The activist lamented that the level of response since the flooding started have not been to the expectation as the parties to the revitalized peace agreement were stalled in forming the unity government, especially at the state level.
“That gap created a lot of challenges. The coordination of humanitarian activities were not done well. And that has led to the movement of people randomly. Some decided to come to Mongalla where there are no humanitarian agencies or even the government of police protection until recently,” Aluong said, adding that other challenges as a result of the flooding include hunger, increase in prices of goods and lack of easy access to medical facilities.
“Farms have been completely destroyed. People will not expect any harvest. This was supposed to be harvest season. But farms have been entirely destroyed by the floods. So people are likely to starve in the next few months. People of Jonglie are Agro-pastoralist. They cultivate and also keep cattle,” he said.
“Cattle have been driven out of the State as we speak. And that has also excavated the level of malnutrition among children who used to depend on milk. They are now struggling to survive. The flooding has also cut people out from accessing medical facilities and markets. Markets are running out of supplies and the few goods that are available are very expensive as hundreds of thousands of people are fighting over those few items.”
According to the activist, in order to help rescue the people affected by the flooding, the government should consider setting up mobile clinics at the outskirt of Bor, establish a hotline to help pick people and procure speedboats to help ferry patients with complicated cases to the main hospital.
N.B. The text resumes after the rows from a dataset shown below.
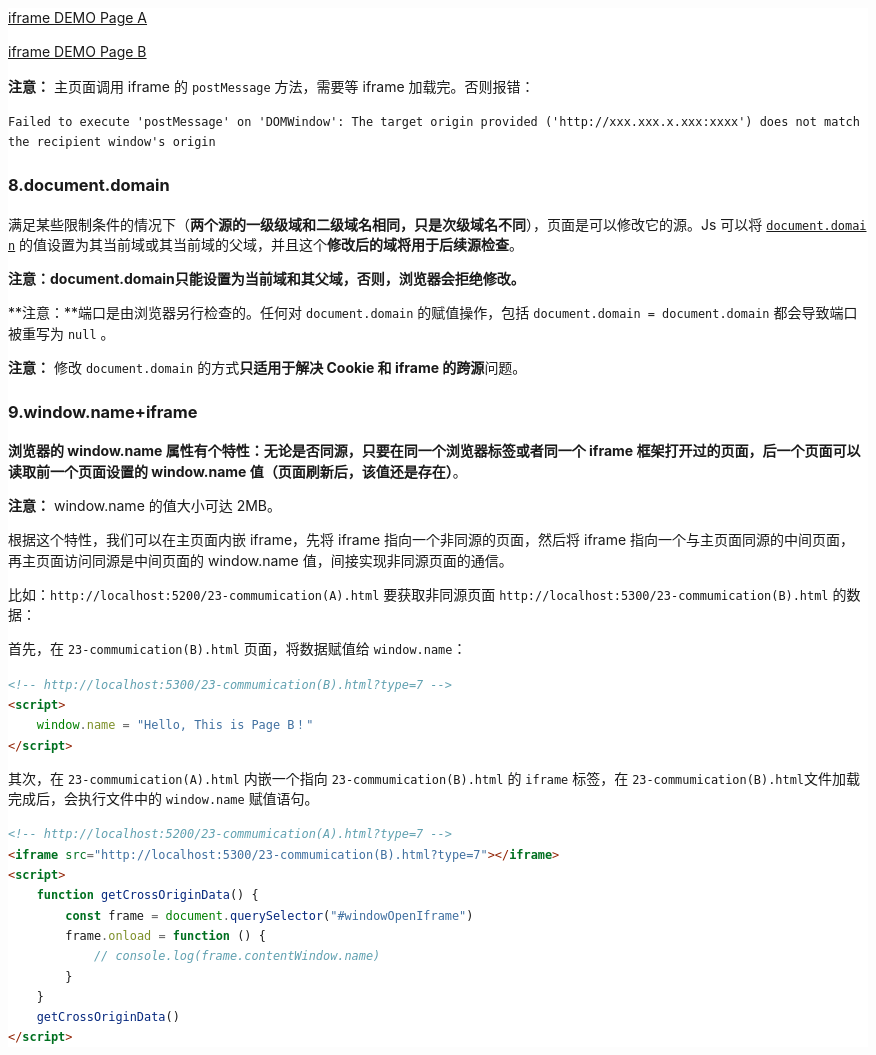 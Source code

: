 [iframe DEMO Page A](https://1927344728.github.io/demo-lizh/html/23-commumication(A).html?type=6)

[iframe DEMO Page B](https://1927344728.github.io/demo-lizh/html/23-commumication(B).html?type=6)

**注意：** 主页面调用 iframe 的 `postMessage` 方法，需要等 iframe  加载完。否则报错：

```shell
Failed to execute 'postMessage' on 'DOMWindow': The target origin provided ('http://xxx.xxx.x.xxx:xxxx') does not match the recipient window's origin
```

### 8.document.domain

满足某些限制条件的情况下（**两个源的一级级域和二级域名相同，只是次级域名不同**），页面是可以修改它的源。Js 可以将 [`document.domain`](https://developer.mozilla.org/zh-CN/docs/Web/API/Document/domain) 的值设置为其当前域或其当前域的父域，并且这个**修改后的域将用于后续源检查**。

**注意：document.domain只能设置为当前域和其父域，否则，浏览器会拒绝修改。**

**注意：**端口是由浏览器另行检查的。任何对 `document.domain` 的赋值操作，包括 `document.domain = document.domain` 都会导致端口被重写为 `null` 。

**注意：** 修改 `document.domain` 的方式**只适用于解决 Cookie 和 iframe 的跨源**问题。

### 9.window.name+iframe

**浏览器的 window.name 属性有个特性：无论是否同源，只要在同一个浏览器标签或者同一个 iframe 框架打开过的页面，后一个页面可以读取前一个页面设置的 window.name 值（页面刷新后，该值还是存在）**。

**注意：** window.name 的值大小可达 2MB。

根据这个特性，我们可以在主页面内嵌 iframe，先将 iframe 指向一个非同源的页面，然后将 iframe 指向一个与主页面同源的中间页面，再主页面访问同源是中间页面的 window.name 值，间接实现非同源页面的通信。

比如：`http://localhost:5200/23-commumication(A).html` 要获取非同源页面 `http://localhost:5300/23-commumication(B).html` 的数据：

首先，在 `23-commumication(B).html` 页面，将数据赋值给 `window.name`：

```html
<!-- http://localhost:5300/23-commumication(B).html?type=7 -->
<script>
    window.name = "Hello, This is Page B！"
</script>
```

其次，在 `23-commumication(A).html` 内嵌一个指向 `23-commumication(B).html` 的  `iframe` 标签，在  `23-commumication(B).html`文件加载完成后，会执行文件中的 `window.name` 赋值语句。

```html
<!-- http://localhost:5200/23-commumication(A).html?type=7 -->
<iframe src="http://localhost:5300/23-commumication(B).html?type=7"></iframe>
<script>
    function getCrossOriginData() {
        const frame = document.querySelector("#windowOpenIframe")
        frame.onload = function () {
            // console.log(frame.contentWindow.name)
        }
    }
    getCrossOriginData()
</script>
```
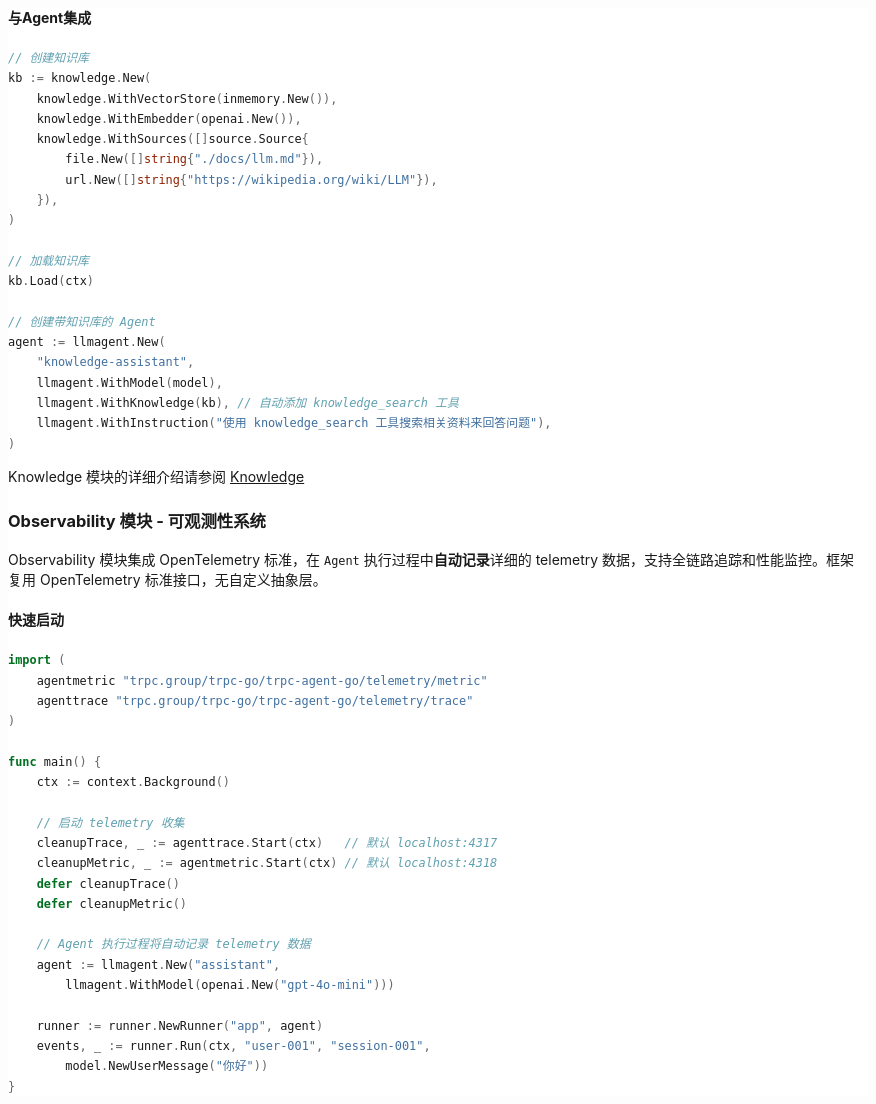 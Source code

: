 #### 与Agent集成

```go
// 创建知识库
kb := knowledge.New(
    knowledge.WithVectorStore(inmemory.New()),
    knowledge.WithEmbedder(openai.New()),
    knowledge.WithSources([]source.Source{
        file.New([]string{"./docs/llm.md"}),
        url.New([]string{"https://wikipedia.org/wiki/LLM"}),
    }),
)

// 加载知识库
kb.Load(ctx)

// 创建带知识库的 Agent
agent := llmagent.New(
    "knowledge-assistant",
    llmagent.WithModel(model),
    llmagent.WithKnowledge(kb), // 自动添加 knowledge_search 工具
    llmagent.WithInstruction("使用 knowledge_search 工具搜索相关资料来回答问题"),
)
```

Knowledge 模块的详细介绍请参阅 [Knowledge](./knowledge.md)

### Observability 模块 - 可观测性系统

Observability 模块集成 OpenTelemetry 标准，在 `Agent` 执行过程中**自动记录**详细的 telemetry 数据，支持全链路追踪和性能监控。框架复用 OpenTelemetry 标准接口，无自定义抽象层。

#### 快速启动

```go
import (
    agentmetric "trpc.group/trpc-go/trpc-agent-go/telemetry/metric"
    agenttrace "trpc.group/trpc-go/trpc-agent-go/telemetry/trace"
)

func main() {
    ctx := context.Background()
    
    // 启动 telemetry 收集
    cleanupTrace, _ := agenttrace.Start(ctx)   // 默认 localhost:4317
    cleanupMetric, _ := agentmetric.Start(ctx) // 默认 localhost:4318
    defer cleanupTrace()
    defer cleanupMetric()
    
    // Agent 执行过程将自动记录 telemetry 数据
    agent := llmagent.New("assistant", 
        llmagent.WithModel(openai.New("gpt-4o-mini")))
    
    runner := runner.NewRunner("app", agent)
    events, _ := runner.Run(ctx, "user-001", "session-001", 
        model.NewUserMessage("你好"))
}
```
Tensions with Host Communities over Cattle
Further, on the same Show, Aluong lamented that he is “very worried” over the “ongoing tensions” between host communities in Eastern and Central Equaoria States and cattle keepers who migrated from Jonglie because of the flooding.
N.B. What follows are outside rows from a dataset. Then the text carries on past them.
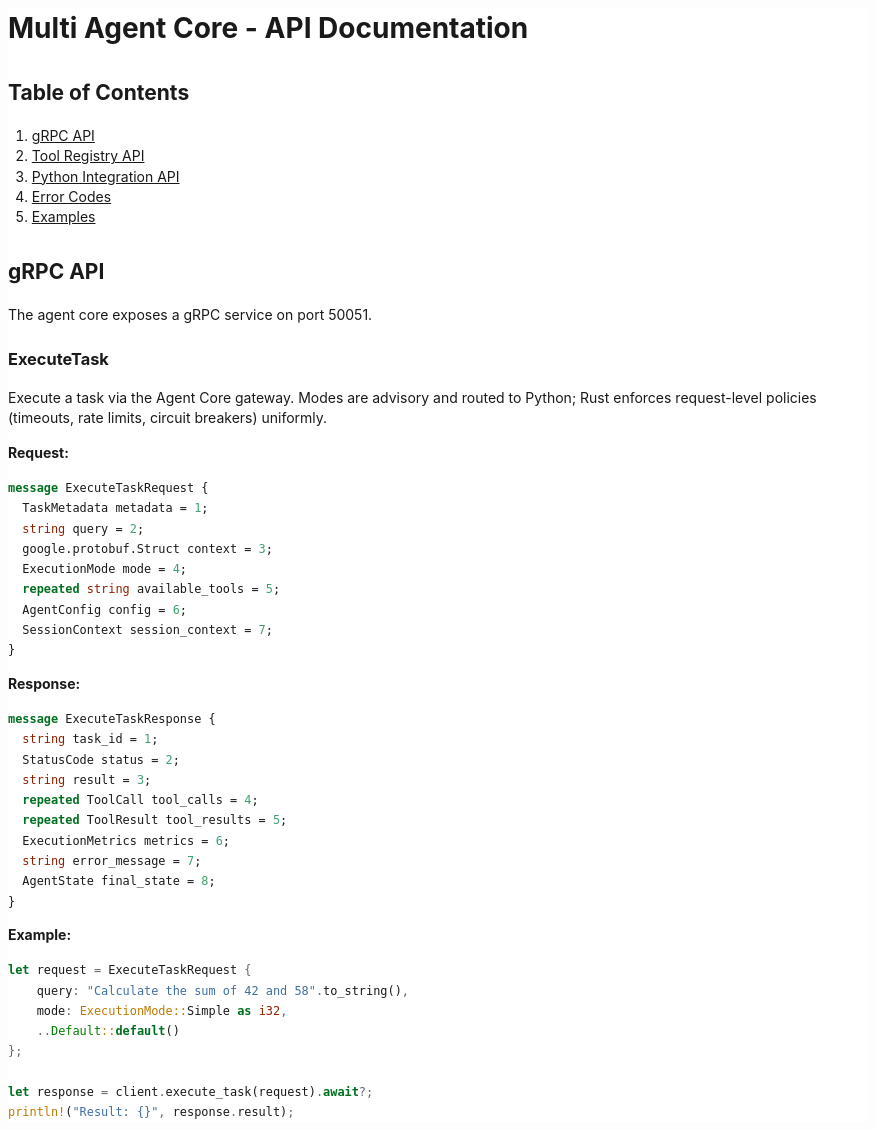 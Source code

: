 # Multi Agent Core - API Documentation

## Table of Contents
1. [gRPC API](#grpc-api)
2. [Tool Registry API](#tool-registry-api)
3. [Python Integration API](#python-integration-api)
4. [Error Codes](#error-codes)
5. [Examples](#examples)

## gRPC API

The agent core exposes a gRPC service on port 50051.

### ExecuteTask

Execute a task via the Agent Core gateway. Modes are advisory and routed to Python; Rust enforces request-level policies (timeouts, rate limits, circuit breakers) uniformly.

**Request:**
```protobuf
message ExecuteTaskRequest {
  TaskMetadata metadata = 1;
  string query = 2;
  google.protobuf.Struct context = 3;
  ExecutionMode mode = 4;
  repeated string available_tools = 5;
  AgentConfig config = 6;
  SessionContext session_context = 7;
}
```

**Response:**
```protobuf
message ExecuteTaskResponse {
  string task_id = 1;
  StatusCode status = 2;
  string result = 3;
  repeated ToolCall tool_calls = 4;
  repeated ToolResult tool_results = 5;
  ExecutionMetrics metrics = 6;
  string error_message = 7;
  AgentState final_state = 8;
}
```

**Example:**
```rust
let request = ExecuteTaskRequest {
    query: "Calculate the sum of 42 and 58".to_string(),
    mode: ExecutionMode::Simple as i32,
    ..Default::default()
};

let response = client.execute_task(request).await?;
println!("Result: {}", response.result);
```
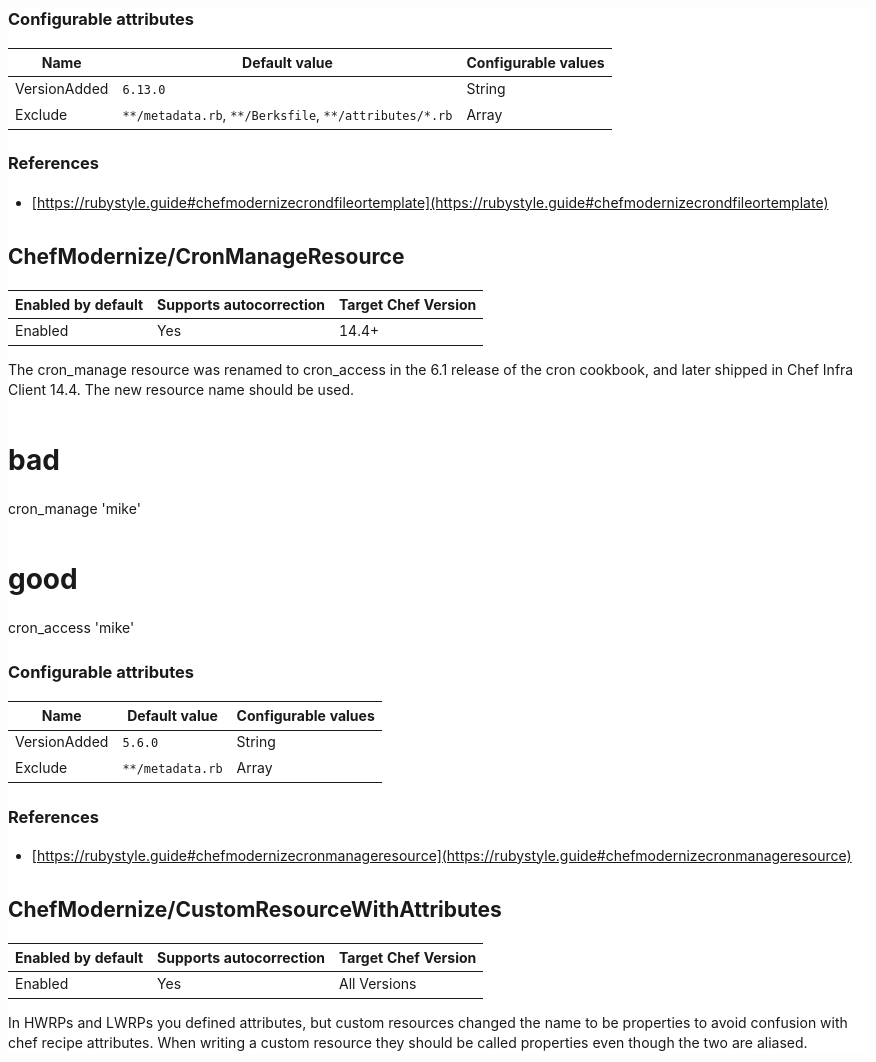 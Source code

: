 ### Configurable attributes

Name | Default value | Configurable values
--- | --- | ---
VersionAdded | `6.13.0` | String
Exclude | `**/metadata.rb`, `**/Berksfile`, `**/attributes/*.rb` | Array

### References

* [https://rubystyle.guide#chefmodernizecrondfileortemplate](https://rubystyle.guide#chefmodernizecrondfileortemplate)

## ChefModernize/CronManageResource

Enabled by default | Supports autocorrection | Target Chef Version
--- | --- | ---
Enabled | Yes | 14.4+

The cron_manage resource was renamed to cron_access in the 6.1 release of the cron
cookbook, and later shipped in Chef Infra Client 14.4. The new resource name should
be used.

  # bad
  cron_manage 'mike'

  # good
  cron_access 'mike'

### Configurable attributes

Name | Default value | Configurable values
--- | --- | ---
VersionAdded | `5.6.0` | String
Exclude | `**/metadata.rb` | Array

### References

* [https://rubystyle.guide#chefmodernizecronmanageresource](https://rubystyle.guide#chefmodernizecronmanageresource)

## ChefModernize/CustomResourceWithAttributes

Enabled by default | Supports autocorrection | Target Chef Version
--- | --- | ---
Enabled | Yes | All Versions

In HWRPs and LWRPs you defined attributes, but custom resources changed the name to
be properties to avoid confusion with chef recipe attributes. When writing a custom resource
they should be called properties even though the two are aliased.
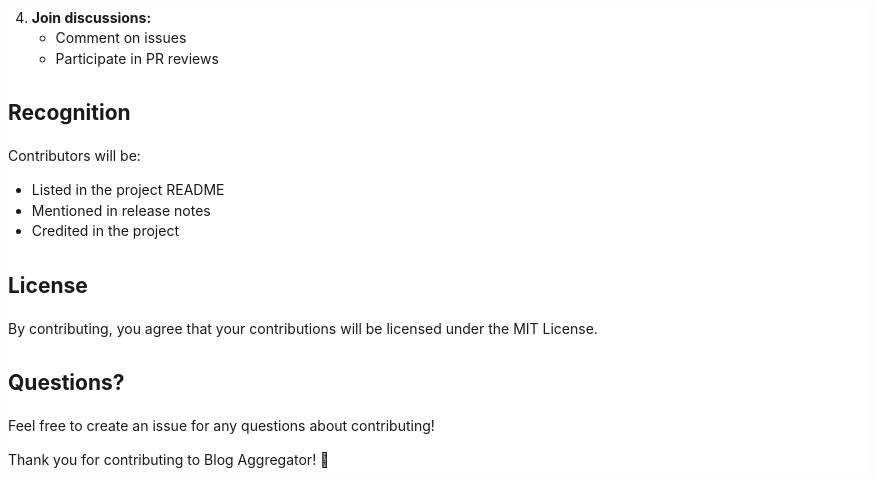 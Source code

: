 4. **Join discussions:**
   - Comment on issues
   - Participate in PR reviews

## Recognition

Contributors will be:
- Listed in the project README
- Mentioned in release notes
- Credited in the project

## License

By contributing, you agree that your contributions will be licensed under the MIT License.

## Questions?

Feel free to create an issue for any questions about contributing!

Thank you for contributing to Blog Aggregator! 🎉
“That is not healthy for our co-existence. They used to come in smaller numbers but this time they are completely swept out and they will be disturbing the host communities and that is worrisome. That is one of the challenges that have come with the floods this year,” he said.
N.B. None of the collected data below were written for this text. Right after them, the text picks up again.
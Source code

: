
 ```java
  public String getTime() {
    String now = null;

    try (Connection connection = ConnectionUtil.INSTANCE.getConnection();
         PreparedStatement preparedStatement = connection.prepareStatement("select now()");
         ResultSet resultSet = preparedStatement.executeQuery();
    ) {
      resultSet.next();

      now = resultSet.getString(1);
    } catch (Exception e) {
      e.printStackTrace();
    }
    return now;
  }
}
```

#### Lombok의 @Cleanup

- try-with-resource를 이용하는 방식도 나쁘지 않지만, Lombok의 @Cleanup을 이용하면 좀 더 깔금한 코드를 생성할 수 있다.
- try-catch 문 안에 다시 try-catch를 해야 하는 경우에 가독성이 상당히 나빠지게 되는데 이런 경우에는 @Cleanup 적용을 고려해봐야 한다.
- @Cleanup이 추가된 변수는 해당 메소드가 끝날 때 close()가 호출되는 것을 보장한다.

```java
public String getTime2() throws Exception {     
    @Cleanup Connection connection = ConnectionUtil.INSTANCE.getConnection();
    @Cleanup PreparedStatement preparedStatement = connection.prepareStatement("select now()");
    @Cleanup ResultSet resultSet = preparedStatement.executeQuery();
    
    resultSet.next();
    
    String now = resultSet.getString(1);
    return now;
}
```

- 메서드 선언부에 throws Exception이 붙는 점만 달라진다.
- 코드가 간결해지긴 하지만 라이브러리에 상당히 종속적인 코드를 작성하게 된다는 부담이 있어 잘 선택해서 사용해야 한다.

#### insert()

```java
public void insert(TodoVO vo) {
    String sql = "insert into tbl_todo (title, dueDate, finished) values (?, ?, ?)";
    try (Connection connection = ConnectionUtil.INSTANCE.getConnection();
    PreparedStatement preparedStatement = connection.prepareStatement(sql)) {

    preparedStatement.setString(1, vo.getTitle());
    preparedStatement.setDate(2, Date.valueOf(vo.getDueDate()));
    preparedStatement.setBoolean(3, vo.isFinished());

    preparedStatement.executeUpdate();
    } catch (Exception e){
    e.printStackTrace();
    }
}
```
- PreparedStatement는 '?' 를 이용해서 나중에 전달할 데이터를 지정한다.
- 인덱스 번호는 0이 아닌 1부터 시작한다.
The activist called upon all the communities to recognize their needs and keep communication between themselves, adding that he expects those from Jonglie to stay like guests, not as owners of the areas.
Aluong said: “They need to talk, they need to understand that they all have needs and they all need each other as people of South Sudan. Cattle keepers should not allow their cattle to encroach to farms because those communities depend on those farms.
“I would like the leaders of all the communities to find common ground where they can always interact and maybe agree on some issues. Should a cow cross into someone’s farm, they need to find how to deal with that. Maybe levy some fines on those who have failed to look after their cattle and maybe create certain zones where cattle will be kept far away from the farms.
“The host communities could help the cattle keepers by informing them about the best area for keeping cattle far from farms. That will be helpful if they can share that information. The leaders of the cattle keepers also need to tell the host communities that they are in their area temporarily, they ran away because of the flooding and when the water recedes, they will be very happy to go back to their state.”